Task details: Scan the entries that follow for the word "GeneratedPluginRegistrant", then report every line in which it appears.
····················
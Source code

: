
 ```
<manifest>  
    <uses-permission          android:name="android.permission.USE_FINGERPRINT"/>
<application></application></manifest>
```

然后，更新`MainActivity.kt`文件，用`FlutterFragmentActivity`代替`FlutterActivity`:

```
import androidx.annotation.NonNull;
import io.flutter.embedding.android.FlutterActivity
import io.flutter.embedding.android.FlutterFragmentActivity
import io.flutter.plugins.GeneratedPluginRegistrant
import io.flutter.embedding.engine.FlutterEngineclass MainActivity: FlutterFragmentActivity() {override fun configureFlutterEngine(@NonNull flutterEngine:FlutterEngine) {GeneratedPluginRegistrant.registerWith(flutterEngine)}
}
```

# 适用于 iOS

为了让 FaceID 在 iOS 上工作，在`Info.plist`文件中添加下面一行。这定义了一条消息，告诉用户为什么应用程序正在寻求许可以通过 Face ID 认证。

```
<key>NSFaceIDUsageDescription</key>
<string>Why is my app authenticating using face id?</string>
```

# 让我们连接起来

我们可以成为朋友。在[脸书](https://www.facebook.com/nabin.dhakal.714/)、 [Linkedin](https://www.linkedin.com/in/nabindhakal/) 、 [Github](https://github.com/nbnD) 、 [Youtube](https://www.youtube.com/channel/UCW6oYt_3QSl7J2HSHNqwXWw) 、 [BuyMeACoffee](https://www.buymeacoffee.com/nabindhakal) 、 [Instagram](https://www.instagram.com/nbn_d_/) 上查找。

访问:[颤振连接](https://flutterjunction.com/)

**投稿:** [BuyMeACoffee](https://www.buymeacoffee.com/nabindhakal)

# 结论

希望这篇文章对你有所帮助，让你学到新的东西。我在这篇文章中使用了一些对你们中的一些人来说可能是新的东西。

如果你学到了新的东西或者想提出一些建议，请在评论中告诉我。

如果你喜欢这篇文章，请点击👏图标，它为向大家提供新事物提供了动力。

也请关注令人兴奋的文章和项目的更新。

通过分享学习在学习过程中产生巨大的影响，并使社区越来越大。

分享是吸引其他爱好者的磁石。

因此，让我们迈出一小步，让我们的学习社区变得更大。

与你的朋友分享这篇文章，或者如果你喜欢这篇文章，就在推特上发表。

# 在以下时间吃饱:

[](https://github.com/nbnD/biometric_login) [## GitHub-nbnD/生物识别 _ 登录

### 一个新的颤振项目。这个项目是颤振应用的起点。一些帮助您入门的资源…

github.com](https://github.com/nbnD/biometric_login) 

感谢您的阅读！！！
····················
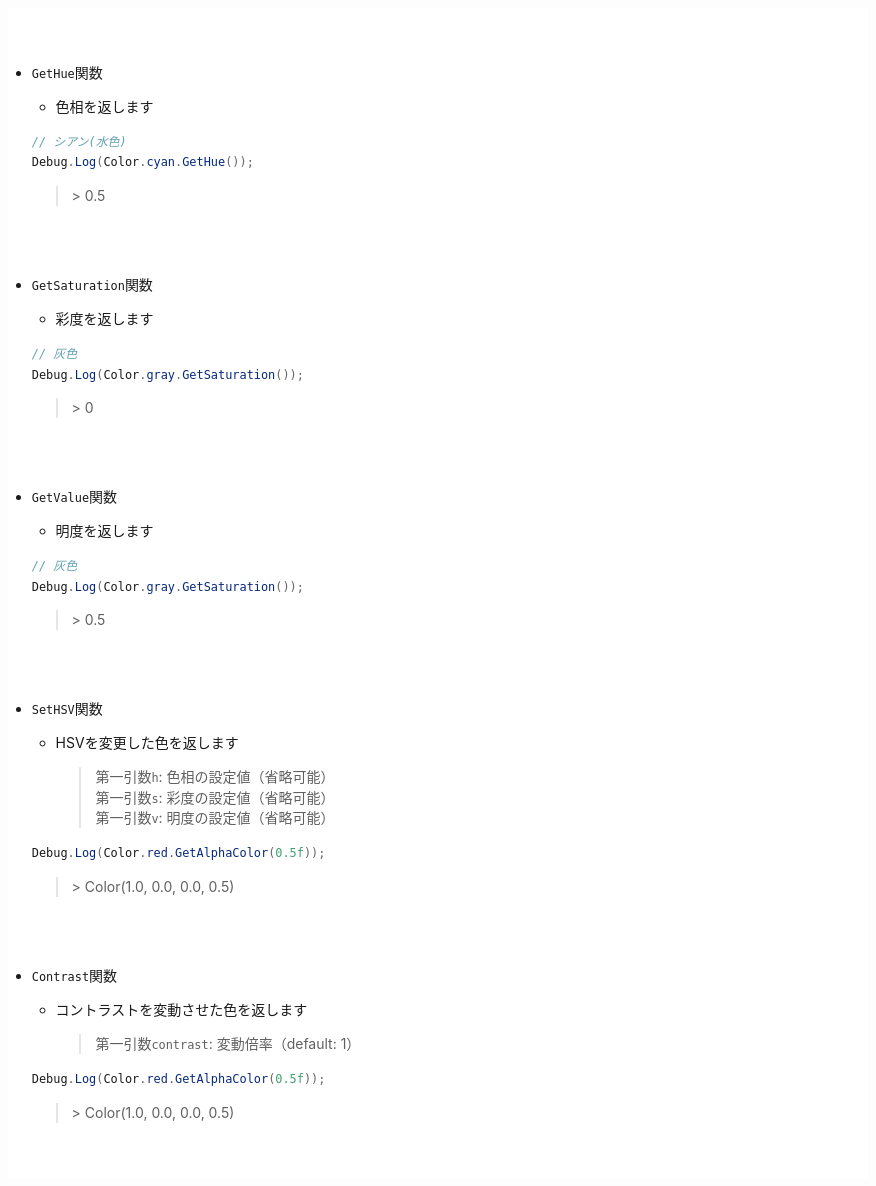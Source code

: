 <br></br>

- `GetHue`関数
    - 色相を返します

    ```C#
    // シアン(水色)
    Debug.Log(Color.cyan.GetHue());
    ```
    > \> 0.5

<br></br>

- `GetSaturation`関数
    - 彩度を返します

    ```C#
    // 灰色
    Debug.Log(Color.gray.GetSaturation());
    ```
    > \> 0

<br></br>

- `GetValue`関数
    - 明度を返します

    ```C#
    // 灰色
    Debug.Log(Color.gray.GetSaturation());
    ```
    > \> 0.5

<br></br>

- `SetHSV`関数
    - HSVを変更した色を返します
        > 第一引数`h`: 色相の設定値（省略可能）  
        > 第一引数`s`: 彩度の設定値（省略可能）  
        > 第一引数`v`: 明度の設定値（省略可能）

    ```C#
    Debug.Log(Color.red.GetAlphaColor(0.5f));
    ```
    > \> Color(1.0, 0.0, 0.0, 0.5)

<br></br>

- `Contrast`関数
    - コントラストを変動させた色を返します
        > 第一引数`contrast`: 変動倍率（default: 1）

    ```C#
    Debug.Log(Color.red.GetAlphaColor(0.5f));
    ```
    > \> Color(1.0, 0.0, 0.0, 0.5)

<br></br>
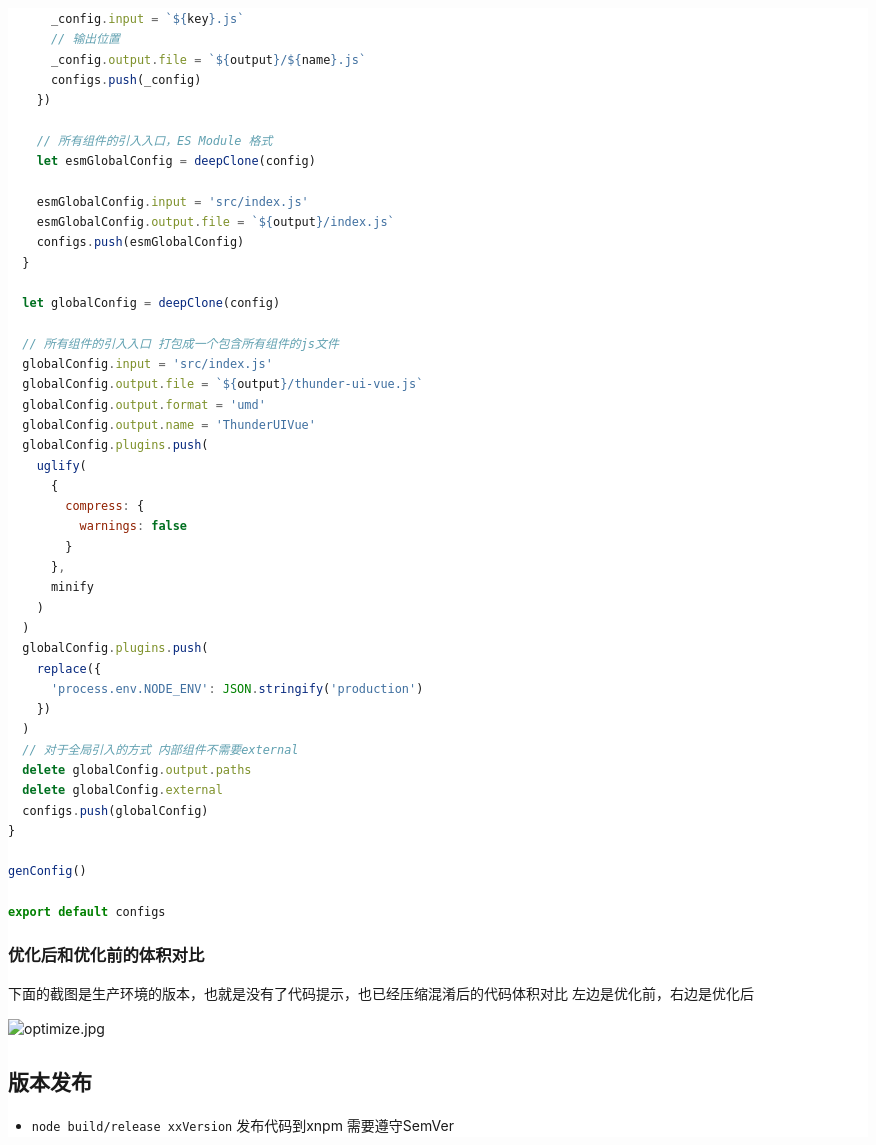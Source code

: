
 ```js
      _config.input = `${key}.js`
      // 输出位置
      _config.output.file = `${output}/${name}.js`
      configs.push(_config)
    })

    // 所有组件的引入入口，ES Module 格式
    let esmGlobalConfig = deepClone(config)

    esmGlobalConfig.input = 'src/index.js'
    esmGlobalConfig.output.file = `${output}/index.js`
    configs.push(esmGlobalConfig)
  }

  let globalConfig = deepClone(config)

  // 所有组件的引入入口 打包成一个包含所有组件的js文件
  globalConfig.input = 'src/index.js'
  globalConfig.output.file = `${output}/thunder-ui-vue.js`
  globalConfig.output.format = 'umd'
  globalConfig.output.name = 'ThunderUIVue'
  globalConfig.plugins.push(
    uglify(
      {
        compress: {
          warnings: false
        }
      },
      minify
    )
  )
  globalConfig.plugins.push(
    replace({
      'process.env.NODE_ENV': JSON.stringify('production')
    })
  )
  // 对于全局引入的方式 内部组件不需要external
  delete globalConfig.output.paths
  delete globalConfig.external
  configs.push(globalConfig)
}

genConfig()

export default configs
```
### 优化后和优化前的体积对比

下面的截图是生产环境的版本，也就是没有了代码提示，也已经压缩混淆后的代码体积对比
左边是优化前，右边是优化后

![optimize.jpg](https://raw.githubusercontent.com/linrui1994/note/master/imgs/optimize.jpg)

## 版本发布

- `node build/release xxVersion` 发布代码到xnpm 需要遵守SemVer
····················
Output of the task:
import io.flutter.plugins.GeneratedPluginRegistrant
import io.flutter.embedding.engine.FlutterEngineclass MainActivity: FlutterFragmentActivity() {override fun configureFlutterEngine(@NonNull flutterEngine:FlutterEngine) {GeneratedPluginRegistrant.registerWith(flutterEngine)}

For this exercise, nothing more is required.